**What to work on:** Filter the listing below down to the lines containing the word "myAccount".
============
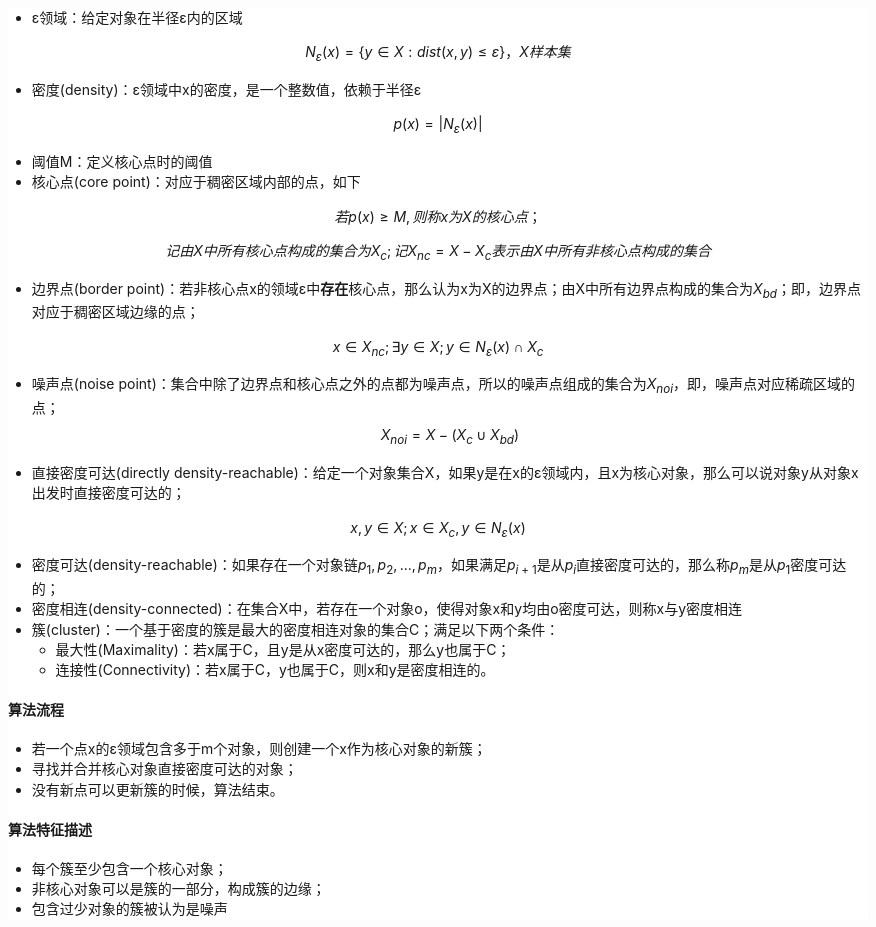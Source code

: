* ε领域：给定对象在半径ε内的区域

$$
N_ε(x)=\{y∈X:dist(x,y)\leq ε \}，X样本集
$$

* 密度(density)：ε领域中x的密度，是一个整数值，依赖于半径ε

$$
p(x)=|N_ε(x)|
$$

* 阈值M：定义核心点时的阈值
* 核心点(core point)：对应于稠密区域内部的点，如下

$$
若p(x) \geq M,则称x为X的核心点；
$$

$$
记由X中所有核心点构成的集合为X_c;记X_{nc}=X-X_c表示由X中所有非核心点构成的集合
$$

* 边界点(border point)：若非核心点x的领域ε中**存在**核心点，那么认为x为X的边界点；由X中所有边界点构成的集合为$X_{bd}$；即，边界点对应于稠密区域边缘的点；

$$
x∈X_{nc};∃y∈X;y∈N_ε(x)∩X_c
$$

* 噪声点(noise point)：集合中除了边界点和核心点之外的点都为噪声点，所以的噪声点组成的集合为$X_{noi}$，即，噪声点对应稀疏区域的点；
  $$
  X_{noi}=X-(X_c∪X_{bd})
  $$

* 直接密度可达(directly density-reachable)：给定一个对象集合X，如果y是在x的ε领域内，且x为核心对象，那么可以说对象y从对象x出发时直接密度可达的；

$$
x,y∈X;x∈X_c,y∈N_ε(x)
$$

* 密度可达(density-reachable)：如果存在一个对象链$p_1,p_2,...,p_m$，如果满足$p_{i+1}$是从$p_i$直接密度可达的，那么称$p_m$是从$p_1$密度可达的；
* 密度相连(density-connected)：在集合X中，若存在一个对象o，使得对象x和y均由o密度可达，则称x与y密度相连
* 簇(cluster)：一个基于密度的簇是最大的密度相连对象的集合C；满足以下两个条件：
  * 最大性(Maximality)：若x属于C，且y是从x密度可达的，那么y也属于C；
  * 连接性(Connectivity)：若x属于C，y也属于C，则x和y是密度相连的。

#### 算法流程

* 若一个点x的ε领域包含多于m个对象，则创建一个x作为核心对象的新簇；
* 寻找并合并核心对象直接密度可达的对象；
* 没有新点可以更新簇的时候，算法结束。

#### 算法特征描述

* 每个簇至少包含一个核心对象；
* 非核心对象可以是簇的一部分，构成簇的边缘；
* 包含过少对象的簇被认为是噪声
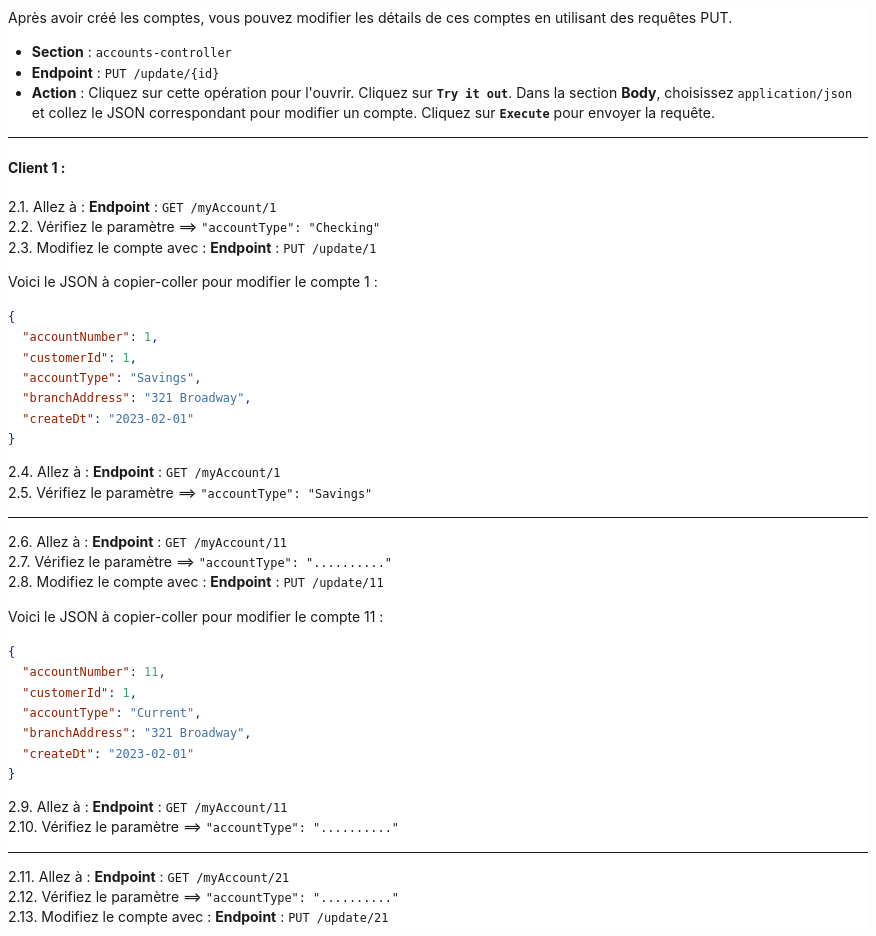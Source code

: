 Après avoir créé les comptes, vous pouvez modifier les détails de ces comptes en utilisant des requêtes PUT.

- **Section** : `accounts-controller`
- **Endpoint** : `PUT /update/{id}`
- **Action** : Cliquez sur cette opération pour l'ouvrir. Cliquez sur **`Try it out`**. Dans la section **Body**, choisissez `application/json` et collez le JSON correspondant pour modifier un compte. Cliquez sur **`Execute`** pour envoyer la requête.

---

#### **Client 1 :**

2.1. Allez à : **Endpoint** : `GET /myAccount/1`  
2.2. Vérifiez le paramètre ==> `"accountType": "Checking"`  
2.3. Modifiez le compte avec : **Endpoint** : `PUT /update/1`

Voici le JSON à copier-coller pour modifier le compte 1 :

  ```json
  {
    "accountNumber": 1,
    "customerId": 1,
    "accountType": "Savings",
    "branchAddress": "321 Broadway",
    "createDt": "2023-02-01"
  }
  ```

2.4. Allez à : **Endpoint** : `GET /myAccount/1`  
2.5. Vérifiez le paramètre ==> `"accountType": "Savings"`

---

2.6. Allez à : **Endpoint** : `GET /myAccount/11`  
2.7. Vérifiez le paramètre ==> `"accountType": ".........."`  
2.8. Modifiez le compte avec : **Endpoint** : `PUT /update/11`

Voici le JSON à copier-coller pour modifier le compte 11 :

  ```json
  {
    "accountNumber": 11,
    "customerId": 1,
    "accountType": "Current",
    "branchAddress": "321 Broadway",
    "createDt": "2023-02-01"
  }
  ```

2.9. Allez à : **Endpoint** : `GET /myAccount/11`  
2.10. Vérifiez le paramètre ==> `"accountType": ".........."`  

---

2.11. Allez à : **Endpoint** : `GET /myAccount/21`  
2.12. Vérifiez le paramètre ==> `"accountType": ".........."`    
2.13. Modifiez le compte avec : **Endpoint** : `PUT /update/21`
============
**Task solution:**
2.1. Allez à : **Endpoint** : `GET /myAccount/1`  
2.4. Allez à : **Endpoint** : `GET /myAccount/1`  
2.6. Allez à : **Endpoint** : `GET /myAccount/11`  
2.9. Allez à : **Endpoint** : `GET /myAccount/11`  
2.11. Allez à : **Endpoint** : `GET /myAccount/21`  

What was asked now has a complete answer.